Scan the records for the word "integration". Report each line where it occurs.
══════
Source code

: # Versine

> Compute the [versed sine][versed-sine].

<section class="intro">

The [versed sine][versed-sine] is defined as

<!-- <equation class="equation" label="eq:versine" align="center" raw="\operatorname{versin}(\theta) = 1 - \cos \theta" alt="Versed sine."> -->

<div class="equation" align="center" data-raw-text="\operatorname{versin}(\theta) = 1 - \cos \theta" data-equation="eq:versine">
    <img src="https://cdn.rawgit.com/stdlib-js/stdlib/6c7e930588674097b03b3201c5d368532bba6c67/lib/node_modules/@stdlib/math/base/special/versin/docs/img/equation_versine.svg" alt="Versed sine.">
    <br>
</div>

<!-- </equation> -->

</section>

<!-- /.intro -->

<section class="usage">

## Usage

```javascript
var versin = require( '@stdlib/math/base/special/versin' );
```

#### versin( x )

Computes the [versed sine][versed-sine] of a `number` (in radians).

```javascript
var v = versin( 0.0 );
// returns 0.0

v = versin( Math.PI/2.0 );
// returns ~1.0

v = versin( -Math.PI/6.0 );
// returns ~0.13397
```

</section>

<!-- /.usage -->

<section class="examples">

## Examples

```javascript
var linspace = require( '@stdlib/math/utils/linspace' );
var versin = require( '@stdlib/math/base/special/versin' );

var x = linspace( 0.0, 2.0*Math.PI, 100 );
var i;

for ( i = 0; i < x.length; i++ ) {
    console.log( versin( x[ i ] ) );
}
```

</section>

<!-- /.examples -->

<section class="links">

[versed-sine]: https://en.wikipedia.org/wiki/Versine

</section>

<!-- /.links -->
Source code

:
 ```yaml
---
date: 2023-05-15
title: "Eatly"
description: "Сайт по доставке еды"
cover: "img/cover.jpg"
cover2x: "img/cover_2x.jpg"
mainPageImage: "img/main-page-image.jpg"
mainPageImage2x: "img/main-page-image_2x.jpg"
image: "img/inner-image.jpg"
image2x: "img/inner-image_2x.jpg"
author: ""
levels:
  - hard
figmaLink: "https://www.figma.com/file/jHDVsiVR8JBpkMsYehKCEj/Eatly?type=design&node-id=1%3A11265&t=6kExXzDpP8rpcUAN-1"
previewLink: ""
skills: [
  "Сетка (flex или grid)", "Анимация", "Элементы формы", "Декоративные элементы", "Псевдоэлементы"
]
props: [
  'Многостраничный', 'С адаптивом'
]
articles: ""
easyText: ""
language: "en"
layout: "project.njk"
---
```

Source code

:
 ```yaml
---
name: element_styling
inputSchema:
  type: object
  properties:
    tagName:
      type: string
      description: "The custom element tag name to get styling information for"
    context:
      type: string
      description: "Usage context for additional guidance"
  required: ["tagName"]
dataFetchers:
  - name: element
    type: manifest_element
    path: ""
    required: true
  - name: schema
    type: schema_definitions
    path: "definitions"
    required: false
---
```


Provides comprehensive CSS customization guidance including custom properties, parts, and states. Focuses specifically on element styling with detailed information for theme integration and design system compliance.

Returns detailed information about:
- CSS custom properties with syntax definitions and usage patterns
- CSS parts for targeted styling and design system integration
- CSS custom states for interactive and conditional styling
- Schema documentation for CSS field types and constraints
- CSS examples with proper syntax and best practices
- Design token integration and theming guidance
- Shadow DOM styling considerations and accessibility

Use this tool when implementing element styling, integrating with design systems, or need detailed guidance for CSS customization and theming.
══════
YOUR SOLUTION:
Provides comprehensive CSS customization guidance including custom properties, parts, and states. Focuses specifically on element styling with detailed information for theme integration and design system compliance.
- CSS parts for targeted styling and design system integration
- Design token integration and theming guidance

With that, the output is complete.